Un ambiente familiare amorevole ci permette di sviluppare la capacità di prenderci cura di noi stessi, così come altri hanno fatto con noi quando eravamo piccoli, di fidarci ed affidarci nelle relazioni, di poter essere stabili e regolare le nostre emozioni anche nelle inevitabili tempeste della vita.
La capacità infatti di regolare le nostre emozioni, di avere cura di noi, di saper stare nella relazione tollerando distanza, vicinanza, interdipendenza e frustrazioni, sono solo alcune delle abilità che impariamo molto precocemente durante le nostre prime esperienze di attaccamento.

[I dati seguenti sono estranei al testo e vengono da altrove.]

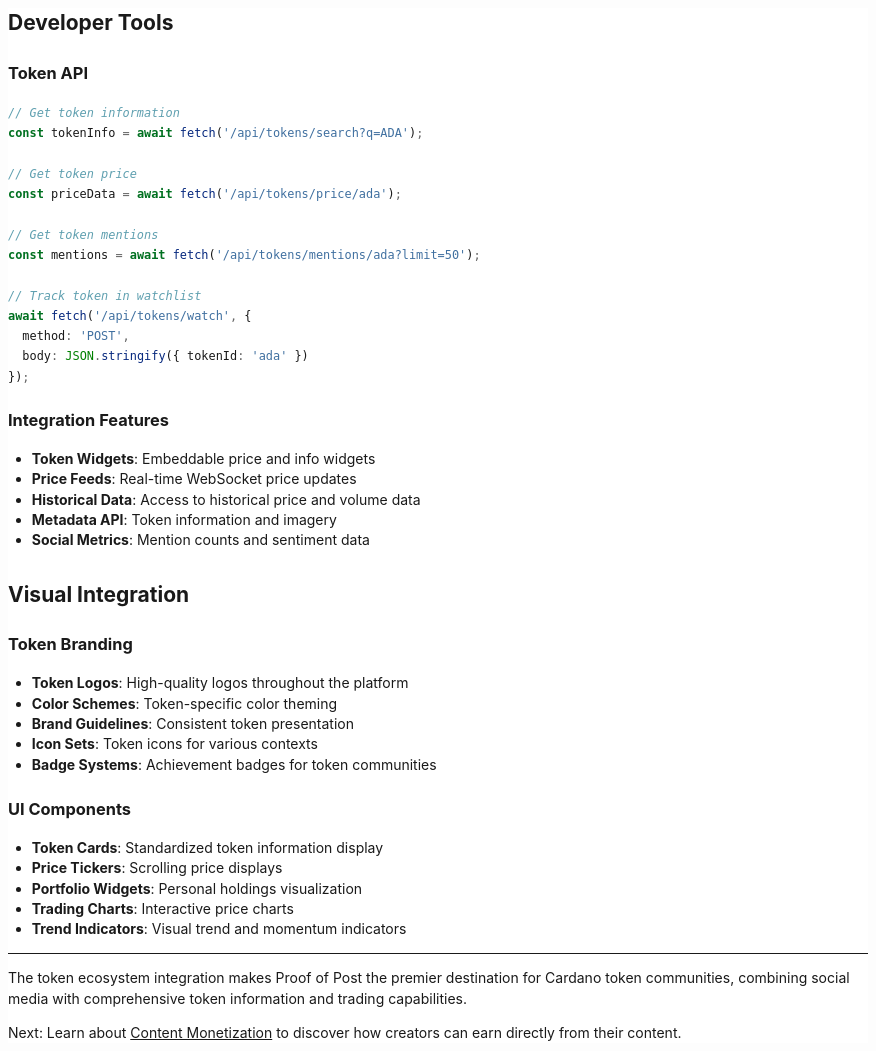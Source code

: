 ## Developer Tools

### Token API
```typescript
// Get token information
const tokenInfo = await fetch('/api/tokens/search?q=ADA');

// Get token price
const priceData = await fetch('/api/tokens/price/ada');

// Get token mentions
const mentions = await fetch('/api/tokens/mentions/ada?limit=50');

// Track token in watchlist
await fetch('/api/tokens/watch', {
  method: 'POST',
  body: JSON.stringify({ tokenId: 'ada' })
});
```

### Integration Features
- **Token Widgets**: Embeddable price and info widgets
- **Price Feeds**: Real-time WebSocket price updates
- **Historical Data**: Access to historical price and volume data
- **Metadata API**: Token information and imagery
- **Social Metrics**: Mention counts and sentiment data

## Visual Integration

### Token Branding
- **Token Logos**: High-quality logos throughout the platform
- **Color Schemes**: Token-specific color theming
- **Brand Guidelines**: Consistent token presentation
- **Icon Sets**: Token icons for various contexts
- **Badge Systems**: Achievement badges for token communities

### UI Components
- **Token Cards**: Standardized token information display
- **Price Tickers**: Scrolling price displays
- **Portfolio Widgets**: Personal holdings visualization
- **Trading Charts**: Interactive price charts
- **Trend Indicators**: Visual trend and momentum indicators

---

The token ecosystem integration makes Proof of Post the premier destination for Cardano token communities, combining social media with comprehensive token information and trading capabilities.

Next: Learn about [Content Monetization](content-monetization.md) to discover how creators can earn directly from their content.

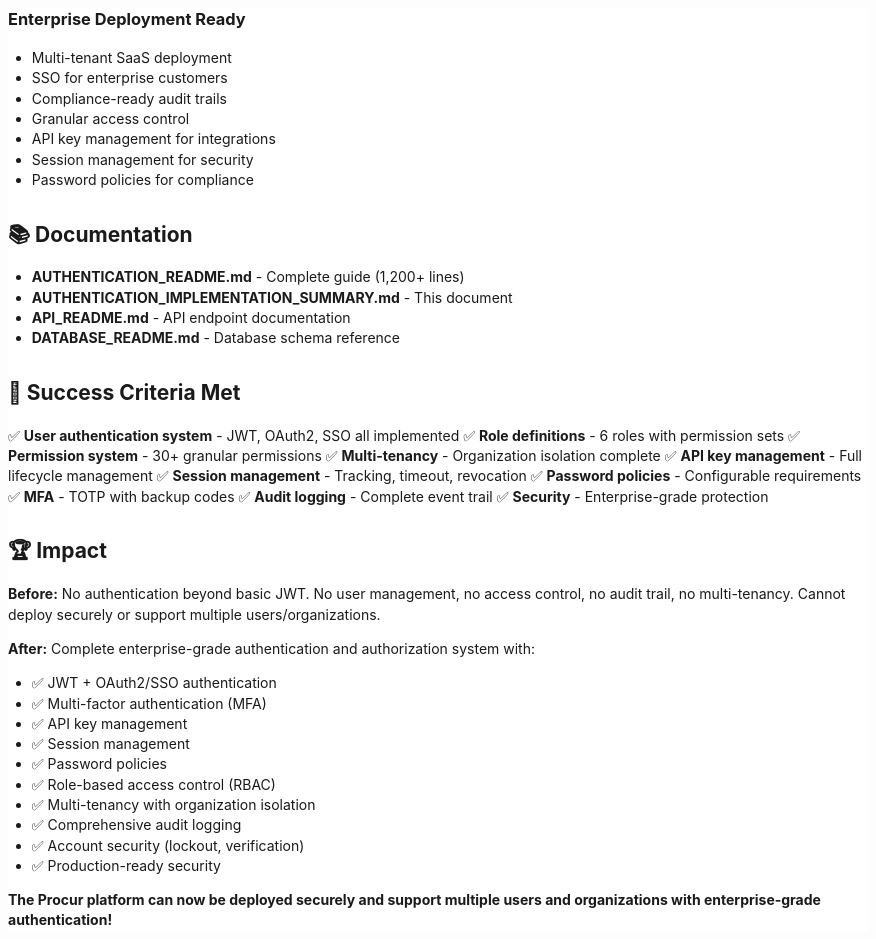 ### Enterprise Deployment Ready
- Multi-tenant SaaS deployment
- SSO for enterprise customers
- Compliance-ready audit trails
- Granular access control
- API key management for integrations
- Session management for security
- Password policies for compliance

## 📚 Documentation

- **AUTHENTICATION_README.md** - Complete guide (1,200+ lines)
- **AUTHENTICATION_IMPLEMENTATION_SUMMARY.md** - This document
- **API_README.md** - API endpoint documentation
- **DATABASE_README.md** - Database schema reference

## 🎉 Success Criteria Met

✅ **User authentication system** - JWT, OAuth2, SSO all implemented
✅ **Role definitions** - 6 roles with permission sets
✅ **Permission system** - 30+ granular permissions
✅ **Multi-tenancy** - Organization isolation complete
✅ **API key management** - Full lifecycle management
✅ **Session management** - Tracking, timeout, revocation
✅ **Password policies** - Configurable requirements
✅ **MFA** - TOTP with backup codes
✅ **Audit logging** - Complete event trail
✅ **Security** - Enterprise-grade protection

## 🏆 Impact

**Before:** No authentication beyond basic JWT. No user management, no access control, no audit trail, no multi-tenancy. Cannot deploy securely or support multiple users/organizations.

**After:** Complete enterprise-grade authentication and authorization system with:
- ✅ JWT + OAuth2/SSO authentication
- ✅ Multi-factor authentication (MFA)
- ✅ API key management
- ✅ Session management
- ✅ Password policies
- ✅ Role-based access control (RBAC)
- ✅ Multi-tenancy with organization isolation
- ✅ Comprehensive audit logging
- ✅ Account security (lockout, verification)
- ✅ Production-ready security

**The Procur platform can now be deployed securely and support multiple users and organizations with enterprise-grade authentication!**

I fattori protettivi familiari comprendono l’elevata attenzione riservata al bambino nel primo anno di vita, e più in generale, nei primi tre anni, la qualità delle relazioni tra genitori, il sostegno alla madre nell’accudimento del piccolo, la coerenza nelle regole, il supporto del padre e dei parenti o comunque di figure di riferimento affettivo. E’ altresì importante che un bambino si senta protetto dalla famiglia di fronte a situazioni di disagio e che sperimenti un forte legame affettivo e di unione non solo con i genitori ma anche con i parenti e il gruppo dei pari.